Soooo, for those of you whom don't know the true definition of a mistress?

Mistress: A mysterious sexy woman that a married man sees in secret to have a romantic and sexual relationship with. This is the definition of a mistress. There is good sex, hotel room adventures, late nights, seductive phone calls, exciting secret dates, gifts and the thrill of doing something bad.

But is being a mistress as glamorous as it seems? Those who do it will tell you YES, but do you want my opinion? Buckle your seat belts...because what I have to say is not pretty.They are ruthless, have low self-esteem, and lack much confidence. If they had any morals whatsoever, they would not at all be sleeping with someone who was already "spoken for" shall we say. Home wreckers would be an understatement. 9 times out of 10 having a mistress turns out to be convenient. (for him)....but for you, it will lead to heartache if you develop feelings.

  Being a mistress has its exciting moments and these are the moments that convince women to become a mistress in the first place. In the beginning, the mistress holds all the power. She is the one who has the married man under a love spell and she gets all his attention and time that he should be spending with his wife. She is the one he fantasizes about when he is with his wife and the one he misses. He urges for her company and longs to hear her voice. The mistress is the woman a married man makes first priority and will shower her with gifts to keep her happy.
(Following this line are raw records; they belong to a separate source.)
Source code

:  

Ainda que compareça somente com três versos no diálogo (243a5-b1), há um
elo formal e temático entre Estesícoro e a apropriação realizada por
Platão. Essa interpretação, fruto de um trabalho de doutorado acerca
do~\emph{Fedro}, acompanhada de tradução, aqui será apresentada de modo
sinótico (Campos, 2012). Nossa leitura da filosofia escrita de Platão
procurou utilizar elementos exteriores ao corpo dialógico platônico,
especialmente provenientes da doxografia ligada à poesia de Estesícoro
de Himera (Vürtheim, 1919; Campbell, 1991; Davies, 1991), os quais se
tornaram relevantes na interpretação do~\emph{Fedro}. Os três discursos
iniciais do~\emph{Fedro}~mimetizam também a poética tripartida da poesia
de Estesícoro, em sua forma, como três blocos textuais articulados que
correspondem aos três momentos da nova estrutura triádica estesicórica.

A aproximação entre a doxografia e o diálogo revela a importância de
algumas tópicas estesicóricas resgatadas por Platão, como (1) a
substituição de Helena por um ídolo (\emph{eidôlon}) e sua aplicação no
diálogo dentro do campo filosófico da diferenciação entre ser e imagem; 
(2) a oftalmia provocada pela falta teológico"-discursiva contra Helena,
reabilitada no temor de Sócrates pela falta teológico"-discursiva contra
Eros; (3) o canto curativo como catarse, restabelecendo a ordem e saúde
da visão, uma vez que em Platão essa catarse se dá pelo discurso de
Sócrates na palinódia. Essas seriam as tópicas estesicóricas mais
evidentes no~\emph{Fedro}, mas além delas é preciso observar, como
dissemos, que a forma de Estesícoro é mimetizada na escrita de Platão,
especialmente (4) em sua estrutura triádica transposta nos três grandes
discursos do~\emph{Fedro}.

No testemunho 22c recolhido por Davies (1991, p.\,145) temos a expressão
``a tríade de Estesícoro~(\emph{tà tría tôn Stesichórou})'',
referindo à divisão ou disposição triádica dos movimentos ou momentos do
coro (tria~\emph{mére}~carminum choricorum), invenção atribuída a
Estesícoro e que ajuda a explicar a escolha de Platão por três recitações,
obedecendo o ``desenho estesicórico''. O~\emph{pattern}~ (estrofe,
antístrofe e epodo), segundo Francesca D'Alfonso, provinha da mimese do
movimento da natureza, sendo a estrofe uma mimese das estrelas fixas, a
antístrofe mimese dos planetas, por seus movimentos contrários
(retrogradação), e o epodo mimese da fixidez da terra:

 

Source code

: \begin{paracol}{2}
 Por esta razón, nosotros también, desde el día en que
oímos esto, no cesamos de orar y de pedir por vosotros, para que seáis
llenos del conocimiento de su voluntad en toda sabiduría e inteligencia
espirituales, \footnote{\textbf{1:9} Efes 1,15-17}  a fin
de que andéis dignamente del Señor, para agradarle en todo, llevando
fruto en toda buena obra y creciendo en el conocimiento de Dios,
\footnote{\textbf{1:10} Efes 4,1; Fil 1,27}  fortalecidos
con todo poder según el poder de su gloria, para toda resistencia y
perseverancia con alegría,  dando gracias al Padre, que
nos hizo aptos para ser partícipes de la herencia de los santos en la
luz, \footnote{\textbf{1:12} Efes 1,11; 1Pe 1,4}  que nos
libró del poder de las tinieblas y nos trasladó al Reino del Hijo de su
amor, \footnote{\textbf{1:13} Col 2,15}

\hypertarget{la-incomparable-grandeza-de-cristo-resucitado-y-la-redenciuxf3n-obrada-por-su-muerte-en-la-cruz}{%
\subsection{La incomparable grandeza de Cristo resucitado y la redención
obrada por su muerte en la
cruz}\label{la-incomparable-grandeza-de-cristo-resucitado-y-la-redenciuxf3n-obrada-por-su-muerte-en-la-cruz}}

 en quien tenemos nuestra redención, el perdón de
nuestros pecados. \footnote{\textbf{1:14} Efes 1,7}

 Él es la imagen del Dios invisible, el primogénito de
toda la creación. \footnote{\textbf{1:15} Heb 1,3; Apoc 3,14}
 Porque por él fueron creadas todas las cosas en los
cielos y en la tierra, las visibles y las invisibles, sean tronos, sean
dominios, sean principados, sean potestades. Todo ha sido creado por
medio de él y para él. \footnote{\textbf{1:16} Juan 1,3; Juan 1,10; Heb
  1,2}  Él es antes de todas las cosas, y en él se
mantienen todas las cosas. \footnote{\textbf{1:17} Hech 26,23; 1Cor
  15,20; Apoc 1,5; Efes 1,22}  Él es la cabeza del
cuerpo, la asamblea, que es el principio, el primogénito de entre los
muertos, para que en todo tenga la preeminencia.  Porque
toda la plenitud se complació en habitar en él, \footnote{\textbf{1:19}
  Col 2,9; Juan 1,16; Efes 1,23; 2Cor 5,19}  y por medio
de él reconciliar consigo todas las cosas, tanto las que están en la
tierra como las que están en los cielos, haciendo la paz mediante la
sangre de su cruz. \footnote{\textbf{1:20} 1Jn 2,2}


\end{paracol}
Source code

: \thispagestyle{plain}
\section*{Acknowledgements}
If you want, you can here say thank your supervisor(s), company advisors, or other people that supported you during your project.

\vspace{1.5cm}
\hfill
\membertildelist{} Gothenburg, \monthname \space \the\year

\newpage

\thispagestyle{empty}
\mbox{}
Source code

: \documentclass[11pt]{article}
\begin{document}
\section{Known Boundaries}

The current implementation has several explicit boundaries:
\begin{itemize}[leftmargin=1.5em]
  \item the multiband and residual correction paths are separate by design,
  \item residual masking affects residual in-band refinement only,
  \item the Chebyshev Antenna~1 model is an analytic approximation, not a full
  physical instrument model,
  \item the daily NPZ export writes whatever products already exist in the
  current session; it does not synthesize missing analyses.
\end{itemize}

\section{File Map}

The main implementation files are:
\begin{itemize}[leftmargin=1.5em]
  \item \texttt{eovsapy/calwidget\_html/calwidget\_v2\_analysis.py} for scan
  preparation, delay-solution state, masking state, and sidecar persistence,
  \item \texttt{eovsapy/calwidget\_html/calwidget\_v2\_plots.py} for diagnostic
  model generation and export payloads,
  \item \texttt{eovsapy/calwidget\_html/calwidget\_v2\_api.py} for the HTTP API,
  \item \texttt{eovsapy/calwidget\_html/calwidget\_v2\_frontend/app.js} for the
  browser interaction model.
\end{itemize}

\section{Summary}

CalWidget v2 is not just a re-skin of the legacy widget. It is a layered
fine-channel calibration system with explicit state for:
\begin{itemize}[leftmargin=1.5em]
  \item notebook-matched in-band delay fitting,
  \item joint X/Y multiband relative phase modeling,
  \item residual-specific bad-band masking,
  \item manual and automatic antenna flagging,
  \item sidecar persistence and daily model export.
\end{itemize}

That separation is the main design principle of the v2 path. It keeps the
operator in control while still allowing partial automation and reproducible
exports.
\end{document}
This all sounds fun and good, but it is very short lived and eventually, the light goes on and shines on the truth of what the life of a mistress really is and eventually becomes after the sexy stage is over.

 Relationships that start off in deception usually always end in deception! My grandmother used to always say "Once a cheater, Always a cheater!"  When a woman gets involved with a married man, she turns a blind eye to the fact that he is a cheater and an unreliable partner. She sees only what she wants to see and believes only what she wants to believe. She acknowledges the fact that he is cheating on his wife with her, but refuses to see that she too is a victim of his selfish behavior- choosing to make herself his victim. Men rarely leave their wives and family for their mistresses, which means that they string their mistresses along, having them believe that one day they will both be together with no more hiding around. Mistresses hang on to this fantasy, believing that their married lover truly loves them and will eventually be with them and this begins a long journey of emotional pain, emptiness and endless waiting.

Listen, if you are someones mistress, you are pathetic, and if you are reading this blog post, get your head out of the sand and get a real life.. starting NOW!

Face the truth. Statistically, it is incredibly rare that a married man will leave his wife for the other woman. In the rarest occasions that this does occur, an overwhelming majority of the resulting marriages to a mistress end, usually because of trust issues. Going into the relationship with zero expectations of a lasting, rewarding relationship or marriage is the first step for the other woman to gain empowerment and, ultimately, recover from the emotional damage wrought by extramarital affairs.

What should you do? Develop outside interests. The road to healing begins by making sure that the other woman has interests outside of the married man. This is effective on two fronts: while the other activities help distract the mistress from fixating on the married man, it is also an opportunity to meet available men who may be able to provide a healthier relationship. Be sure that the outside interest is conducive to a healthy lifestyle, so as not to deepen issues that may lead to extramarital affairs, because in the end, you go home to an empty quiet house and he,..well he... has a beautiful family and the perfect life that you don't fit into the equation, and you NEVER will, no matter how many times you try. Don't you think you deserve better?